A paternoster lake is one of a series of glacial lakes connected by a single stream or a braided stream system. The name comes from the word Paternoster, another name for the Lord's Prayer derived from the Latin words for the prayer's opening words, "Our Father"; Paternoster lakes are so called because of their resemblance to rosary beads, with alternating prayer beads connected by a string or fine chain.

Paternoster lakes occur in alpine valleys, climbing one after the other to the valley's head, called a corrie, which often contains a cirque lake. Paternoster lakes are created by recessional moraines, or rock dams, that are formed by the advance and subsequent upstream retreat and melting of the ice. The local variation in rock types can also be a factor in creating these lakes. A glacier encountering weaker rocks at its base, will be able to erode deeper than when it experiences harder, less erodible rocks. As the glacier melts, lakes form where weaker rock was excavated.

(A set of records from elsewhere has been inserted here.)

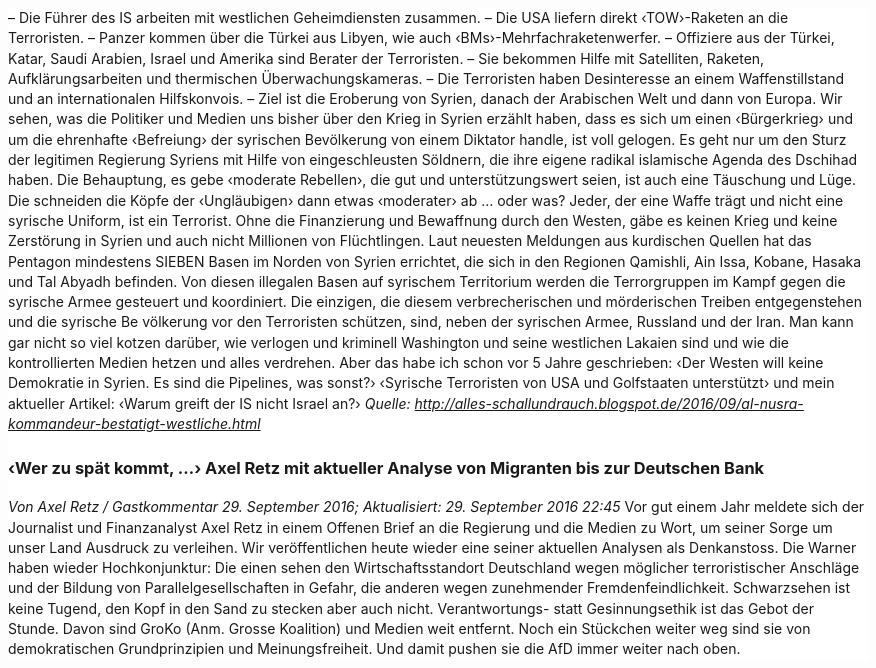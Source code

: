 – Die Führer des IS arbeiten mit westlichen Geheimdiensten zusammen.
– Die USA liefern direkt ‹TOW›-Raketen an die Terroristen.
– Panzer kommen über die Türkei aus Libyen, wie auch ‹BMs›-Mehrfachraketenwerfer.
– Offiziere aus der Türkei, Katar, Saudi Arabien, Israel und Amerika sind Berater der Terroristen.
– Sie bekommen Hilfe mit Satelliten, Raketen, Aufklärungsarbeiten und thermischen Überwachungskameras.
– Die Terroristen haben Desinteresse an einem Waffenstillstand und an internationalen Hilfskonvois.
– Ziel ist die Eroberung von Syrien, danach der Arabischen Welt und dann von Europa.
Wir sehen, was die Politiker und Medien uns bisher über den Krieg in Syrien erzählt haben, dass es sich um
einen ‹Bürgerkrieg› und um die ehrenhafte ‹Befreiung› der syrischen Bevölkerung von einem Diktator handle, ist
voll gelogen. Es geht nur um den Sturz der legitimen Regierung Syriens mit Hilfe von eingeschleusten Söldnern,
die ihre eigene radikal islamische Agenda des Dschihad haben.
Die Behauptung, es gebe ‹moderate Rebellen›, die gut und unterstützungswert seien, ist auch eine Täuschung und
Lüge. Die schneiden die Köpfe der ‹Ungläubigen› dann etwas ‹moderater› ab … oder was? Jeder, der eine Waffe
trägt und nicht eine syrische Uniform, ist ein Terrorist. Ohne die Finanzierung und Bewaffnung durch den
Westen, gäbe es keinen Krieg und keine Zerstörung in Syrien und auch nicht Millionen von Flüchtlingen.
Laut neuesten Meldungen aus kurdischen Quellen hat das Pentagon mindestens SIEBEN Basen im Norden von
Syrien errichtet, die sich in den Regionen Qamishli, Ain Issa, Kobane, Hasaka und Tal Abyadh befinden. Von
diesen illegalen Basen auf syrischem Territorium werden die Terrorgruppen im Kampf gegen die syrische Armee
gesteuert und koordiniert.
Die einzigen, die diesem verbrecherischen und mörderischen Treiben entgegenstehen und die syrische Be völkerung vor den Terroristen schützen, sind, neben der syrischen Armee, Russland und der Iran. Man kann
gar nicht so viel kotzen darüber, wie verlogen und kriminell Washington und seine westlichen Lakaien sind und
wie die kontrollierten Medien hetzen und alles verdrehen.
Aber das habe ich schon vor 5 Jahre geschrieben: ‹Der Westen will keine Demokratie in Syrien. Es sind die
Pipelines, was sonst?›
‹Syrische Terroristen von USA und Golfstaaten unterstützt› und mein aktueller Artikel: ‹Warum greift der IS
nicht Israel an?›
_Quelle: http://alles-schallundrauch.blogspot.de/2016/09/al-nusra-kommandeur-bestatigt-westliche.html_

### ‹Wer zu spät kommt, …› Axel Retz mit aktueller Analyse von Migranten bis zur Deutschen Bank
_Von Axel Retz / Gastkommentar 29. September 2016; Aktualisiert: 29. September 2016 22:45_
Vor gut einem Jahr meldete sich der Journalist und Finanzanalyst Axel Retz in einem Offenen Brief an die
Regierung und die Medien zu Wort, um seiner Sorge um unser Land Ausdruck zu verleihen. Wir veröffentlichen
heute wieder eine seiner aktuellen Analysen als Denkanstoss.
Die Warner haben wieder Hochkonjunktur: Die einen sehen den Wirtschaftsstandort Deutschland wegen
möglicher terroristischer Anschläge und der Bildung von Parallelgesellschaften in Gefahr, die anderen wegen
zunehmender Fremdenfeindlichkeit. Schwarzsehen ist keine Tugend, den Kopf in den Sand zu stecken aber auch
nicht. Verantwortungs- statt Gesinnungsethik ist das Gebot der Stunde. Davon sind GroKo (Anm. Grosse Koalition) und Medien weit entfernt. Noch ein Stückchen weiter weg sind sie von demokratischen Grundprinzipien
und Meinungsfreiheit. Und damit pushen sie die AfD immer weiter nach oben.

Excellent examples of this occur in California's Sierra Nevada, where many stream courses above 3000 m in elevation contain paternoster lakes.

Glacier National park provides another example of paternoster lakes. Five lakes in a row; Lake Sherburne, Swiftcurrent Lake, Lake Josephine, Grinnell Lake, and Upper Grinnell Lake all form a nice "rosary" that has produced some spectacular photographs. The U shape of the valley confirms that it was formed by a glacier long ago, as opposed to a V-shaped valley cut by a river.

More good examples of paternoster lakes can be found in Waterton Lakes National Park, Canada. The three Carthew lakes are in a hanging cirque, reflecting their glacial origins, with Anderson Lake lower in elevation but still clearly part of this paternoster lake procession.

Another good example can be found in Yoho National Park, Canada. Lake OHara, Lake Oesa, and the large pools in the stream that connect the two give a total of five stair-stepped lakes/ponds. The presence of a rock glacier in the area points strongly to the glacial origins of this chain of lakes.